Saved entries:
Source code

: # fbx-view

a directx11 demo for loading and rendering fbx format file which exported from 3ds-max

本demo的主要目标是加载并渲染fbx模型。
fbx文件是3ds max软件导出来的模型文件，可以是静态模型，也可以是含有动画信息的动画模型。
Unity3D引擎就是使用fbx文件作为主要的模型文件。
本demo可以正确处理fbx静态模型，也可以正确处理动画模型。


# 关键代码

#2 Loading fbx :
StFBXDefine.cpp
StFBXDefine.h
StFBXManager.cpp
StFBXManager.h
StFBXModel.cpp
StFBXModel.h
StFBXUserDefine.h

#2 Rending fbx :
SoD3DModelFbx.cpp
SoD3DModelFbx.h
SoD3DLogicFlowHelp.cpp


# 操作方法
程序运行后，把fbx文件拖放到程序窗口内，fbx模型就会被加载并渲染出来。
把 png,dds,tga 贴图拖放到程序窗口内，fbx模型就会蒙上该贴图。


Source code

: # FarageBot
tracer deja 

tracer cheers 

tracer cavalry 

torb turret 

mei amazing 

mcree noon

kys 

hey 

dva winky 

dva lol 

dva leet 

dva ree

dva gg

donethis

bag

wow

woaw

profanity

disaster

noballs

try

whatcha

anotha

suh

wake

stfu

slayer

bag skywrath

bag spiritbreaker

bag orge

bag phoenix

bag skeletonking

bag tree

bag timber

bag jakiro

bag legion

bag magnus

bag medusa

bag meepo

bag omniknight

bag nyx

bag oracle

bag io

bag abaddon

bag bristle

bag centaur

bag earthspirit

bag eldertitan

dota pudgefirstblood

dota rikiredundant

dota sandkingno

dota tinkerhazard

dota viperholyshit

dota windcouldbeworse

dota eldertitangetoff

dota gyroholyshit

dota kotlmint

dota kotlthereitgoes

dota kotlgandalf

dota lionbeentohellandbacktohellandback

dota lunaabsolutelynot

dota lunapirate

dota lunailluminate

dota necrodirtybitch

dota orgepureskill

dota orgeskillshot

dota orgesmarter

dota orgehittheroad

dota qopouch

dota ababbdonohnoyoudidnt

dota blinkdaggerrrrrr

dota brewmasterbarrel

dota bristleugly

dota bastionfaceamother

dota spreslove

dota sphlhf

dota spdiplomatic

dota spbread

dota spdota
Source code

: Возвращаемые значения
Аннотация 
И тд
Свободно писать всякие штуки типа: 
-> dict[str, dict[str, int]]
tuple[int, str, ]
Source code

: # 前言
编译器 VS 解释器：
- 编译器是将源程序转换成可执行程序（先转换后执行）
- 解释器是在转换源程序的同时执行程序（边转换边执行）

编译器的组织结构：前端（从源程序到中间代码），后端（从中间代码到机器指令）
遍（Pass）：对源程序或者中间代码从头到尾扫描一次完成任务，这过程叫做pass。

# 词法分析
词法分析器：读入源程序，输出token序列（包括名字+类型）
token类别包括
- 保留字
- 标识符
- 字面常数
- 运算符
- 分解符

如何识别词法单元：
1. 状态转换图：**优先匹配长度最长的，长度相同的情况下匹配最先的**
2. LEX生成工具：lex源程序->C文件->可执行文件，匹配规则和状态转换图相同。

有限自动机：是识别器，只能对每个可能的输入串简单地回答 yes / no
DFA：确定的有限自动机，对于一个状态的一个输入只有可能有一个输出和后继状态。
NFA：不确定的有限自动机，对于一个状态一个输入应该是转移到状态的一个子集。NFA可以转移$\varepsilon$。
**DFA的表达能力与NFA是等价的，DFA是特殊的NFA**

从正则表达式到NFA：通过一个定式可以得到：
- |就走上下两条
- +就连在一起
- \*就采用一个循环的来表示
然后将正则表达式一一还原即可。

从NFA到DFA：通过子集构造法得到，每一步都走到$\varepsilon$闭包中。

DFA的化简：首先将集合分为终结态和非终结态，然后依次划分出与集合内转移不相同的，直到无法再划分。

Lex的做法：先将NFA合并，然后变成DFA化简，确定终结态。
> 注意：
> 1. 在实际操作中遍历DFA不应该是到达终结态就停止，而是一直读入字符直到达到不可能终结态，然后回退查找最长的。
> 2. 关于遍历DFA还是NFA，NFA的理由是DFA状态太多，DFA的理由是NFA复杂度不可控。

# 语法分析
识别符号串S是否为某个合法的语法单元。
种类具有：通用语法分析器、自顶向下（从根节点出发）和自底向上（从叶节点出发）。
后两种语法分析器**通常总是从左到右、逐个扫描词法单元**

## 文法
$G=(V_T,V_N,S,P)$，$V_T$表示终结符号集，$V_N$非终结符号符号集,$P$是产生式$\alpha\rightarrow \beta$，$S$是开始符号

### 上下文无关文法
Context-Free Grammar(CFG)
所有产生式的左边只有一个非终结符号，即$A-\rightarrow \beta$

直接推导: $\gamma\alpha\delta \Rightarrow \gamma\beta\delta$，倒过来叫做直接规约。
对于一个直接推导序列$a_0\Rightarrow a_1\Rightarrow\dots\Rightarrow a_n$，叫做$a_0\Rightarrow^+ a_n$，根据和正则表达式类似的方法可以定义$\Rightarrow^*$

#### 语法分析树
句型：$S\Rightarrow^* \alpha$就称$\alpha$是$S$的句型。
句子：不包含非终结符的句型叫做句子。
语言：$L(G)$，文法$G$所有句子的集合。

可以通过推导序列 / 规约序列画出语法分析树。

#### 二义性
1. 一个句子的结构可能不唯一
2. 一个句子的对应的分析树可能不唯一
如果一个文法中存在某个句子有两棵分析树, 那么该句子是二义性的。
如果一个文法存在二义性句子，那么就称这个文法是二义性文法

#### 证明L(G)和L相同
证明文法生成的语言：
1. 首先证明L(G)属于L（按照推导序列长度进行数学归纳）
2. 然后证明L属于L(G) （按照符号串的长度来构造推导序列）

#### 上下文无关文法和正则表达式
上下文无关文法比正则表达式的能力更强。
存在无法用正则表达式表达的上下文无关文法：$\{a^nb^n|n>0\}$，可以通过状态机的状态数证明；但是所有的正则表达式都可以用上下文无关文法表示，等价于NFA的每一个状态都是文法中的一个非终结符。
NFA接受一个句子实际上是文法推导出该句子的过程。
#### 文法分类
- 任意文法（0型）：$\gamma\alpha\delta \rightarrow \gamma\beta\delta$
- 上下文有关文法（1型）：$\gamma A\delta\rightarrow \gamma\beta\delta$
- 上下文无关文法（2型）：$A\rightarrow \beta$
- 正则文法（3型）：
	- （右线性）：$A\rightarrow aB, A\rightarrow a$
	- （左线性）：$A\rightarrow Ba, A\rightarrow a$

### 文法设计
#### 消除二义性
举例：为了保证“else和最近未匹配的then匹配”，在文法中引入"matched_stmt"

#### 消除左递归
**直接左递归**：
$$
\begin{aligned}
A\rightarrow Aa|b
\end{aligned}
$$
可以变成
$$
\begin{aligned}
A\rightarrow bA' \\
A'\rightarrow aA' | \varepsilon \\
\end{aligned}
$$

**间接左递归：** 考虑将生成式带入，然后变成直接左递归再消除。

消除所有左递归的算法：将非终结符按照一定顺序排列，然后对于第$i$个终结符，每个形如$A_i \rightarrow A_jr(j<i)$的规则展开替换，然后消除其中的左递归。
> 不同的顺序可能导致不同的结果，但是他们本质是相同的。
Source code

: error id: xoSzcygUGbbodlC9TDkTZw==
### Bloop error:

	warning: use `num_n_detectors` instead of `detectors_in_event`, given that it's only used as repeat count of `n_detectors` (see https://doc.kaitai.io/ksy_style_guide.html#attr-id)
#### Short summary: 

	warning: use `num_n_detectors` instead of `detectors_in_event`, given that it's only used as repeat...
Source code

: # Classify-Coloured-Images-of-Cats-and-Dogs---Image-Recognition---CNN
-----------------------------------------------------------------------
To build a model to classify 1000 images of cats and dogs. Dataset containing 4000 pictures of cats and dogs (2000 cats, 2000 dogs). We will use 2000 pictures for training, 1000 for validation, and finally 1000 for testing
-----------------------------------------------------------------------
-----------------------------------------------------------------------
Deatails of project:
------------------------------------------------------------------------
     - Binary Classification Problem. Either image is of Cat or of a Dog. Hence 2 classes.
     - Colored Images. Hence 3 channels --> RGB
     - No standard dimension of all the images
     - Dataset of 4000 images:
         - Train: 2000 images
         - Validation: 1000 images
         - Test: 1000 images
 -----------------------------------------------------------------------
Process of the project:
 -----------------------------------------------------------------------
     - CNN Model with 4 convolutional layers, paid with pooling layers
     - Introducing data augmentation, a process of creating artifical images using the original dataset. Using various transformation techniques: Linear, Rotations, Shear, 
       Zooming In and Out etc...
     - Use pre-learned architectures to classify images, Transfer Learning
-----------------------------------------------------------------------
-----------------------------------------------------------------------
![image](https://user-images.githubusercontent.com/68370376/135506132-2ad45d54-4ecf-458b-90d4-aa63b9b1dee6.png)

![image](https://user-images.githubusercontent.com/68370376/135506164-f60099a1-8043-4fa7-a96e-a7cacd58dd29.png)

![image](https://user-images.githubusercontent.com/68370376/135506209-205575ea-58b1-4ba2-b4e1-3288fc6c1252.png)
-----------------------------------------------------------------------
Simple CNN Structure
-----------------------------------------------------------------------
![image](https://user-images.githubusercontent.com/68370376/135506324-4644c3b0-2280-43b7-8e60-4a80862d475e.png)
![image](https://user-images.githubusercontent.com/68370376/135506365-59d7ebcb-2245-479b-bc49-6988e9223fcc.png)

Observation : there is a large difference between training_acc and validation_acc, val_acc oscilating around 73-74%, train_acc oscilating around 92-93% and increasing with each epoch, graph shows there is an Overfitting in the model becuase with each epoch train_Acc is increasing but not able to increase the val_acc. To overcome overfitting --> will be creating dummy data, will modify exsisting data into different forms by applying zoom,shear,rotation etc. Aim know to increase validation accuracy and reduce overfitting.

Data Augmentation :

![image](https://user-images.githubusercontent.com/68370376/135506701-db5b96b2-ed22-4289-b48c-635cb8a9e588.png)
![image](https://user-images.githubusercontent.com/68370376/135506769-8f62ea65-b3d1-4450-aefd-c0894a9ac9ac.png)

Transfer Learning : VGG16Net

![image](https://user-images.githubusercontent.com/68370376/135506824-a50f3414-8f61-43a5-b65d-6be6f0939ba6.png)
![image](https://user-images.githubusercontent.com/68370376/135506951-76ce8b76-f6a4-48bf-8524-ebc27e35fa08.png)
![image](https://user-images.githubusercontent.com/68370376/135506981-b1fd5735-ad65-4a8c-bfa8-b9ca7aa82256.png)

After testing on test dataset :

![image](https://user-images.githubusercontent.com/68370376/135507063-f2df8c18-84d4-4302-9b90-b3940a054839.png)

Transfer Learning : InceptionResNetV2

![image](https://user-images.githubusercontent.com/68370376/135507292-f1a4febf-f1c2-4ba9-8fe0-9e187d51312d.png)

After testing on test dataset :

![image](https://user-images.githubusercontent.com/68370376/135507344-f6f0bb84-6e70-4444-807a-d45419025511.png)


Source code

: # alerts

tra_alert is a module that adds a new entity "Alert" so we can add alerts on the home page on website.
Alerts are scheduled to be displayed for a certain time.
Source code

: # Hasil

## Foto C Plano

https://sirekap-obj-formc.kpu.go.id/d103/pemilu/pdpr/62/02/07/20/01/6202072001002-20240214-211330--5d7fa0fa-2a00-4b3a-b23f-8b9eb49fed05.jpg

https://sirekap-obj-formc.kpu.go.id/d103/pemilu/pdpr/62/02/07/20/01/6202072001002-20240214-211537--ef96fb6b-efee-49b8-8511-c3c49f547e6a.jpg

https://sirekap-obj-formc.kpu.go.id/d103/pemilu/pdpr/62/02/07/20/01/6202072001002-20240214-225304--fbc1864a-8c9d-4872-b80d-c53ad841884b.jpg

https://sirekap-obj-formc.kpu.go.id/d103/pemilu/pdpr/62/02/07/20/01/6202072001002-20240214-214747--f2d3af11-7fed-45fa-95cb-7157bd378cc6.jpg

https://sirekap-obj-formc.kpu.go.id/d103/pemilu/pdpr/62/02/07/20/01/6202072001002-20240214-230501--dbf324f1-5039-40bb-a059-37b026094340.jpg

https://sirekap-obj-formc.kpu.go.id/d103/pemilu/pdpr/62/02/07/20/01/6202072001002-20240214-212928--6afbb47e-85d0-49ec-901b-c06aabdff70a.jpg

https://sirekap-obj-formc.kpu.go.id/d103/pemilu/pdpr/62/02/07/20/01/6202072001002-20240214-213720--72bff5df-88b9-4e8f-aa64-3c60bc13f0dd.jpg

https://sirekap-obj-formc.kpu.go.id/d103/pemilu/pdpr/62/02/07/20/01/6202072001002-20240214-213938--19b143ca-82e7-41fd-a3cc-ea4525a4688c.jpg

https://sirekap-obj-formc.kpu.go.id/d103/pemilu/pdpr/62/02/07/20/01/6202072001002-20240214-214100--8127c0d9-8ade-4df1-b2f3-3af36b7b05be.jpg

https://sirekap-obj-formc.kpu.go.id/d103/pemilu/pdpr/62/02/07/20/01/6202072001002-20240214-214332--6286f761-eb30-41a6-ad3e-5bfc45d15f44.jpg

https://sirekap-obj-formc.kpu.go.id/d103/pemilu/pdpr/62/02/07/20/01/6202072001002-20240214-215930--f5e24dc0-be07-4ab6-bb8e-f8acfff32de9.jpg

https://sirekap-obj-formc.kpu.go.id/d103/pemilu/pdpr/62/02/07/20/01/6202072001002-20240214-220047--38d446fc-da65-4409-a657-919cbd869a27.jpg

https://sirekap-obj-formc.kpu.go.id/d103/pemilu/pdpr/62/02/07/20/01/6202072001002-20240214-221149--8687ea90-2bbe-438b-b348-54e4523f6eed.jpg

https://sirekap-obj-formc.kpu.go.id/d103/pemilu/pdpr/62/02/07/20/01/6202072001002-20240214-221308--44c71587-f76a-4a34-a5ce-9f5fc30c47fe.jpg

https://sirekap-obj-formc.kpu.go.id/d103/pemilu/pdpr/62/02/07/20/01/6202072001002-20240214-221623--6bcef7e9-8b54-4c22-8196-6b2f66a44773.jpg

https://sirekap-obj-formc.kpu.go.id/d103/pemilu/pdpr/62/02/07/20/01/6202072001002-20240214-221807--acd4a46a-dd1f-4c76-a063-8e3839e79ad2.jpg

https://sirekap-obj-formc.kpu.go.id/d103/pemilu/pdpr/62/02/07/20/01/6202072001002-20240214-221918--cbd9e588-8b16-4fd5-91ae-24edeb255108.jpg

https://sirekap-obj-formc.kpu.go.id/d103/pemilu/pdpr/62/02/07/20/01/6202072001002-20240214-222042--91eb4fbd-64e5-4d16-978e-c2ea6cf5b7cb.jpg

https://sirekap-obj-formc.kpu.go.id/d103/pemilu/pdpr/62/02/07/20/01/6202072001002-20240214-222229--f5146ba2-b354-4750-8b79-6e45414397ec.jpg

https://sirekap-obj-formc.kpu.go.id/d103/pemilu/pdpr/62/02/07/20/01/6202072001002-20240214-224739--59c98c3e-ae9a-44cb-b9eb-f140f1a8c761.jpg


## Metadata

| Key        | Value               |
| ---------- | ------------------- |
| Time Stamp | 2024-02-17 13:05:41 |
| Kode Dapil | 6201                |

EXERCISE:
If a line in the data above includes the string "Hence", copy it.

SOLVED PROBLEM:
     - Binary Classification Problem. Either image is of Cat or of a Dog. Hence 2 classes.
     - Colored Images. Hence 3 channels --> RGB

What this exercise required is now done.